Microsoft most major chromium impact is to move input handling off the main thread which has been empirically a massive success on Edge.
This would allow chrome to have lower input lag than native GUIs if it's not already the case.
They are also working on many cool things, openXR support for example.
They are improving chrome devtools (and their integration within vscode)
They are doing many performance related fixes.
And they are massively modernizing windows apis used by Chrome. E.g better performance for sensors through new windows 10 API.
And the smart use of a Kalman filter for sensors.
They are also helping chromium to support windows ARM 64 bit
> Microsoft most major chromium impact is to move input handling off the main thread which has been empirically a massive success on Edge.

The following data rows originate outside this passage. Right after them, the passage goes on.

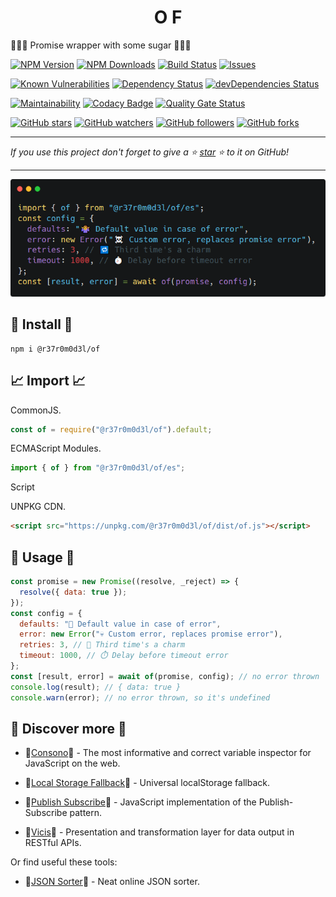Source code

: <center><h1>O&nbsp;F</h1></center>

🍡🍭🍬 Promise wrapper with some sugar 🍡🍭🍬

[![NPM Version](https://img.shields.io/npm/v/@r37r0m0d3l/of.svg?style=flat)]()
[![NPM Downloads](https://img.shields.io/npm/dt/@r37r0m0d3l/of.svg?style=flat)]()
[![Build Status](https://travis-ci.org/r37r0m0d3l/of.svg?branch=master)](https://travis-ci.org/r37r0m0d3l/of)
[![Issues](https://img.shields.io/github/issues-raw/r37r0m0d3l/of.svg?maxAge=25000)](https://github.com/r37r0m0d3l/of/issues)

[![Known Vulnerabilities](https://snyk.io/test/github/r37r0m0d3l/of/badge.svg?targetFile=package.json)](https://snyk.io/test/github/r37r0m0d3l/of?targetFile=package.json)
[![Dependency Status](https://david-dm.org/r37r0m0d3l/of.svg)](https://david-dm.org/r37r0m0d3l/of)
[![devDependencies Status](https://david-dm.org/r37r0m0d3l/of/dev-status.svg)](https://david-dm.org/r37r0m0d3l/of?type=dev)

[![Maintainability](https://api.codeclimate.com/v1/badges/452e3e4bee15238ea29c/maintainability)](https://codeclimate.com/github/r37r0m0d3l/of/maintainability)
[![Codacy Badge](https://api.codacy.com/project/badge/Grade/eae5f883a3cf46178ffc8c949ed8278c)](https://www.codacy.com/manual/r37r0m0d3l/of?utm_source=github.com&amp;utm_medium=referral&amp;utm_content=r37r0m0d3l/of&amp;utm_campaign=Badge_Grade)
[![Quality Gate Status](https://sonarcloud.io/api/project_badges/measure?project=r37r0m0d3l_of&metric=alert_status)](https://sonarcloud.io/dashboard?id=r37r0m0d3l_of)


[![GitHub stars](https://img.shields.io/github/stars/r37r0m0d3l/of.svg?style=social&label=Star)](https://github.com/r37r0m0d3l/of)
[![GitHub watchers](https://img.shields.io/github/watchers/r37r0m0d3l/of.svg?style=social&label=Watch)](https://github.com/r37r0m0d3l/of)
[![GitHub followers](https://img.shields.io/github/followers/r37r0m0d3l.svg?style=social&label=Follow)](https://github.com/r37r0m0d3l/of)
[![GitHub forks](https://img.shields.io/github/forks/r37r0m0d3l/of.svg?style=social&label=Fork)]()

---

_If you use this project don't forget to give a ⭐ [star](https://github.com/r37r0m0d3l/of) ⭐ to it on GitHub!_

---

![OF](example.png?raw=true "OF")

## 🚀 Install 🚀

```shell
npm i @r37r0m0d3l/of
```

## 📈 Import 📈

CommonJS.

```js
const of = require("@r37r0m0d3l/of").default;
```

ECMAScript Modules.

```typescript
import { of } from "@r37r0m0d3l/of/es";
```

Script

UNPKG CDN.

```html
<script src="https://unpkg.com/@r37r0m0d3l/of/dist/of.js"></script>
```

## 💬 Usage 💬

```javascript
const promise = new Promise((resolve, _reject) => {
  resolve({ data: true });
});
const config = {
  defaults: "🤷 Default value in case of error",
  error: new Error("💀 Custom error, replaces promise error"),
  retries: 3, // 🔁 Third time's a charm
  timeout: 1000, // ⏱️ Delay before timeout error
};
const [result, error] = await of(promise, config); // no error thrown
console.log(result); // { data: true }
console.warn(error); // no error thrown, so it's undefined
```

## 👀 Discover more 👀

-   🔎[Consono](https://consono.js.org)🔎 - The most informative and correct variable inspector for JavaScript on the web.

-   🔩[Local Storage Fallback](https://github.com/r37r0m0d3l/fallback-local-storage)🔩 - Universal localStorage fallback.

-   🔄[Publish Subscribe](https://publish-subscribe.js.org)🔄 - JavaScript implementation of the Publish-Subscribe pattern.

-   🧰[Vicis](https://vicis.js.org)🧰 - Presentation and transformation layer for data output in RESTful APIs.

Or find useful these tools:

-   🧾[JSON Sorter](https://r37r0m0d3l.github.io/json_sort)🧾 - Neat online JSON sorter.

Is that why sometimes Edge queues up UI actions while pages are loading? Having stop and back and whatnot wait to be processed until whatever stuck thing gets unstuck isn't exactly what I had in mind.

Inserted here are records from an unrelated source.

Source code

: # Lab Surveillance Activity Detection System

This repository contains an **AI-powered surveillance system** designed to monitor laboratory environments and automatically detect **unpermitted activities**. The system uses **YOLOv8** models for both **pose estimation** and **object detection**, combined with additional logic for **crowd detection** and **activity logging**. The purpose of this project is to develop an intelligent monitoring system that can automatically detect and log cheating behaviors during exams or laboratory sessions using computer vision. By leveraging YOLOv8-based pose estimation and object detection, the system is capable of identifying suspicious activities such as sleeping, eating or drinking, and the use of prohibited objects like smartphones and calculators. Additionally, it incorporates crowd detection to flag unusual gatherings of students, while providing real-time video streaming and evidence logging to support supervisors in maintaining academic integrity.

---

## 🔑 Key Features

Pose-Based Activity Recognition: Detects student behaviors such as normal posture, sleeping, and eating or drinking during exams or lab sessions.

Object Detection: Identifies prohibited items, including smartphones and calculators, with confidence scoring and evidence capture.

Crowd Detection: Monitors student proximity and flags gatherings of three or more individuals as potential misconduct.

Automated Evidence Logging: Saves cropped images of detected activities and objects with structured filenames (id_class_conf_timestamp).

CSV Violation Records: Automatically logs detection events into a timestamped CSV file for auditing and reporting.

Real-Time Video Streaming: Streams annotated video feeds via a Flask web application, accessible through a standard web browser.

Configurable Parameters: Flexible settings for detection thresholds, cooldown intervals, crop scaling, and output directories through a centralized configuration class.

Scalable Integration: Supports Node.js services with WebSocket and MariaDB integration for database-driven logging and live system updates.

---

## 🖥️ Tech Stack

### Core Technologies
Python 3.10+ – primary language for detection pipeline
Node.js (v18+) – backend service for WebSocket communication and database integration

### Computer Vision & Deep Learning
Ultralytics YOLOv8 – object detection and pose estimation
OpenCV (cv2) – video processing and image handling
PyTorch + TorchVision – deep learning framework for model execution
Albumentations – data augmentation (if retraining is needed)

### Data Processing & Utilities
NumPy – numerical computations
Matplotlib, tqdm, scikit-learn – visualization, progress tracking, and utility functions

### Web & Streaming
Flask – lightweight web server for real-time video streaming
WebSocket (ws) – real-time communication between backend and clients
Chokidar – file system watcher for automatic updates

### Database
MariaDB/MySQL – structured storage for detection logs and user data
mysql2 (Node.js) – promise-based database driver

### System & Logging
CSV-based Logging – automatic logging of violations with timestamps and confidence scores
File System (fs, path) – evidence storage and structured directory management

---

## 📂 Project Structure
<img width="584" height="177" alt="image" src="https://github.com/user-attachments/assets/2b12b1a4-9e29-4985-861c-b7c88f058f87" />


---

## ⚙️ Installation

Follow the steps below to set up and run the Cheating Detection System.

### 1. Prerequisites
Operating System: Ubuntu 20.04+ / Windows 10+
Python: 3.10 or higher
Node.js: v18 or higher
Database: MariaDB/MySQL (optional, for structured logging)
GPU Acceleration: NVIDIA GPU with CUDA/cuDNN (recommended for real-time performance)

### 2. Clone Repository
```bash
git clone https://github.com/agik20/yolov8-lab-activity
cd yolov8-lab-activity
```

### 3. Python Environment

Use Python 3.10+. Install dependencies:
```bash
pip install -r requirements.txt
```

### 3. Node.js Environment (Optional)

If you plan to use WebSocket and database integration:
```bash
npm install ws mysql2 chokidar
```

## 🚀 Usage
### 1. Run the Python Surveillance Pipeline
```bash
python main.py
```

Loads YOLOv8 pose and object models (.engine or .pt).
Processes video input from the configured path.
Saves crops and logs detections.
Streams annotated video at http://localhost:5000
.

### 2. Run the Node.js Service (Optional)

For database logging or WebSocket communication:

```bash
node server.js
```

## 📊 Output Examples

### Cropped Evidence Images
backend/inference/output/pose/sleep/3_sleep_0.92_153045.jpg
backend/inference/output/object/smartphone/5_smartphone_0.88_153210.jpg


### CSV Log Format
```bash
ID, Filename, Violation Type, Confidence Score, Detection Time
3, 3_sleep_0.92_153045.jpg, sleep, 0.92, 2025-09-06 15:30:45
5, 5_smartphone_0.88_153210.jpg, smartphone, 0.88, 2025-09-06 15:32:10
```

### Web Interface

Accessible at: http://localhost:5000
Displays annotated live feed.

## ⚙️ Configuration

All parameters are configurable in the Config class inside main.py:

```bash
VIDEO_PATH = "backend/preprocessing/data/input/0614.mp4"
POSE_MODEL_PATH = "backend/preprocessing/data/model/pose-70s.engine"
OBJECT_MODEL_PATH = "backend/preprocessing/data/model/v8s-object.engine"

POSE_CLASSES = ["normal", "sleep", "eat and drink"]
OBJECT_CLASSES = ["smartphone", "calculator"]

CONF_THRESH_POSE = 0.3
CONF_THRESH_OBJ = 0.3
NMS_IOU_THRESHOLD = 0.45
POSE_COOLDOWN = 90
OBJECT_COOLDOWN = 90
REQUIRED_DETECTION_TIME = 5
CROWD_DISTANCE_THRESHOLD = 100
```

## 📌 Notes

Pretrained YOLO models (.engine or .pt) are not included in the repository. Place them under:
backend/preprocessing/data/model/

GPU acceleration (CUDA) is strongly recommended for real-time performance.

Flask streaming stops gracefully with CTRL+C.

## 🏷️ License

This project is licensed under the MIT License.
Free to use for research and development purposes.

> Microsoft most major chromium impact is to move input handling off the main thread which has been empirically a massive success on Edge.
Do you mean this would be their most major impact? The link you posted below is for Edge 15 and not for chromium.
But in chromium the scheduler should already be handling input off the main thread when possible.
Otherwise agreed with the point that this article is weirdly focused on a single somewhat underwhelming change when there have already been a bunch of changes.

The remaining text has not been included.